Même les réactions des perdants ont été intéressantes : Amanda Seyfried a été filmée en train de réagir avec une frustration humaine et presque comique après avoir manqué deux victoires — un moment de vulnérabilité rare sur ce genre de scène qui a rapidement fait le tour des réseaux. 


Une conscience sociale au cœur du glamour

La dimension politique et sociale n’a pas été absente. Plusieurs célébrités, parmi elles Mark Ruffalo, Jean Smart, Natasha Lyonne et Wanda Sykes, ont porté des badges « Be Good », un hommage discret mais puissant à une femme abattue récemment par les forces de l’immigration américaine, symbolisant l’engagement continu d’Hollywood pour certaines causes sociétales. 

L’intersection entre l’art, la célébrité et l’activisme était tangible : sur le tapis rouge, à la lumière des caméras, il ne s’agissait pas seulement de robes, de discours et de trophées, mais de messages, d’allégeances et de visibilité pour des enjeux réels.

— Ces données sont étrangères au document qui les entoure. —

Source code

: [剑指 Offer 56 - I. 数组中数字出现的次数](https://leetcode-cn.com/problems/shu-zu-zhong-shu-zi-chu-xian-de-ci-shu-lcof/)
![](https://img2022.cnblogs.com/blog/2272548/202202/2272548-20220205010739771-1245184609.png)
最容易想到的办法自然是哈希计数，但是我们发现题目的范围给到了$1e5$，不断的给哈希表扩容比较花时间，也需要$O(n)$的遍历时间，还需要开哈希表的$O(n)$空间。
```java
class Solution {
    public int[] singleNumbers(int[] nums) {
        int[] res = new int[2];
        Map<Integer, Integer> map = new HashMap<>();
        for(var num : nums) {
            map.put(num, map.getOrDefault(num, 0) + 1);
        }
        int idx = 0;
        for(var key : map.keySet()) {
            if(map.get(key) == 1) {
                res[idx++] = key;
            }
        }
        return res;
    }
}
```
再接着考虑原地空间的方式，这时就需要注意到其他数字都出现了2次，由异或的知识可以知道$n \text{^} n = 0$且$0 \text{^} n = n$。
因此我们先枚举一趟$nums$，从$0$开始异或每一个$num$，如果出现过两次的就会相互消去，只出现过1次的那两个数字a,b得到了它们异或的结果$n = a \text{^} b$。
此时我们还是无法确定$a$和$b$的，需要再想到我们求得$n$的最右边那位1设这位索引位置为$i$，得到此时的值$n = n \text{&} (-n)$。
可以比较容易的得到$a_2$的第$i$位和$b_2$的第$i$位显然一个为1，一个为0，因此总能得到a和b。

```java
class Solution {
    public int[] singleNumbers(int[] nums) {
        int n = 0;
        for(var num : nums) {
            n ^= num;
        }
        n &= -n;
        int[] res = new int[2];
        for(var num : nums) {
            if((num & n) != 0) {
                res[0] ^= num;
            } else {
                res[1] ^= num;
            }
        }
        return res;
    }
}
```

Modes, héritages et influences

Sur le plan stylistique, cette édition a été marquée par un hommage discret mais émouvant à une figure iconique de la mode récemment disparue, Giorgio Armani. Plusieurs acteurs — dont George Clooney, Julia Roberts et Kate Hudson— ont choisi des créations de la maison ou des références à son esthétique classique, symbolisant à la fois élégance et respect pour l’héritage sartoriale qui a longtemps accompagné les grandes cérémonies. Clooney lui‑même s’est essayé à quelques mots en français, clin d’œil à sa récente naturalisation française et à un public international qui suit la cérémonie partout dans le monde. 

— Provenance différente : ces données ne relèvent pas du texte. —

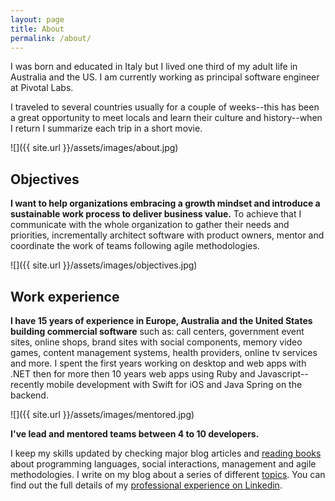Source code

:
```yaml
---
layout: page
title: About
permalink: /about/
---
```


I was born and educated in Italy but I lived one third of my adult life in Australia and the US. I am currently working as principal software engineer at Pivotal Labs.

I traveled to several countries usually for a couple of weeks--this has been a great opportunity to meet locals and learn their culture and history--when I return I summarize each trip in a short movie. 

![]({{ site.url }}/assets/images/about.jpg)

## Objectives

**I want to help organizations embracing a growth mindset and introduce a sustainable work process to deliver business value.** To achieve that I communicate with the whole organization to gather their needs and priorities, incrementally architect software with product owners, mentor and coordinate the work of teams following agile methodologies. 

![]({{ site.url }}/assets/images/objectives.jpg)

## Work experience

**I have 15 years of experience in Europe, Australia and the United States building commercial software** such as: call centers, government event sites, online shops, brand sites with social components, memory video games, content management systems, health providers, online tv services and more. I spent the first years working on desktop and web apps with .NET then for more then 10 years web apps using Ruby and Javascript--recently mobile development with Swift for iOS and Java Spring on the backend.

![]({{ site.url }}/assets/images/mentored.jpg)

**I've lead and mentored teams between 4 to 10 developers.**

I keep my skills updated by checking major blog articles and [reading books](/reading) about programming languages, social interactions, management and agile methodologies. I write on my blog about a series of different [topics](/topics). You can find out the full details of my [professional experience on Linkedin](https://www.linkedin.com/in/agenteo).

Le casting et les producteurs de Adolescence, lauréat de quatre Golden Globes dont celui de la meilleure mini-série © CBS


Quand musique, podcasts et formats émergents prennent le relais

Cette année, les Golden Globes ont également marqué une première : la reconnaissance officielle des podcasts. L’émission d’Amy Poehler, Good Hang, a remporté le prix de la meilleure émission podcast, illustrant l’expansion des formats narratifs au‑delà du cinéma et de la télévision traditionnels. Cette ouverture symbolise la façon dont l’industrie élargit désormais son regard pour englober des voix et des formats divers. 

Côté musical, KPop Demon Hunters n’a pas seulement charmé les fans avec son animation haute énergie, mais a aussi remporté le prix de la meilleure chanson originale pour Golden. Un moment festive, célébrant l’influence culturelle mondiale de la musique pop dans l’univers cinématographique, a fait vibrer l’auditoire et les réseaux sociaux. 


Ce que cette nuit dit de l’avenir

À mesure que la cérémonie s’est prolongée dans la nuit californienne, il est apparu que les Golden Globes 2026 représentent bien plus qu’une simple distribution de trophées. C’était une conversation globale entre Hollywood et le public, entre la tradition et l’innovation, entre le spectaculaire et le pertinent. De la mode aux discours, des moments viraux aux engagements politiques, cette édition a été le reflet d’un Hollywood plus conscient, plus audacieux et plus diversifié — tout en restant fidèle à cette magie que des générations ont appris à aimer. 

Alors que l’attention se tourne maintenant vers les Oscars, dans moins de deux mois, beaucoup des victoires, des performances et des messages de cette cérémonie resteront gravés dans l’esprit du public. Ceux qui ont triomphé, ceux qui ont touché les cœurs et ceux qui ont surpris — chacun d’eux a contribué à faire de cette nuit du 11 janvier 2026 un chapitre vibrant et mémorable dans l’histoire des Golden Globes.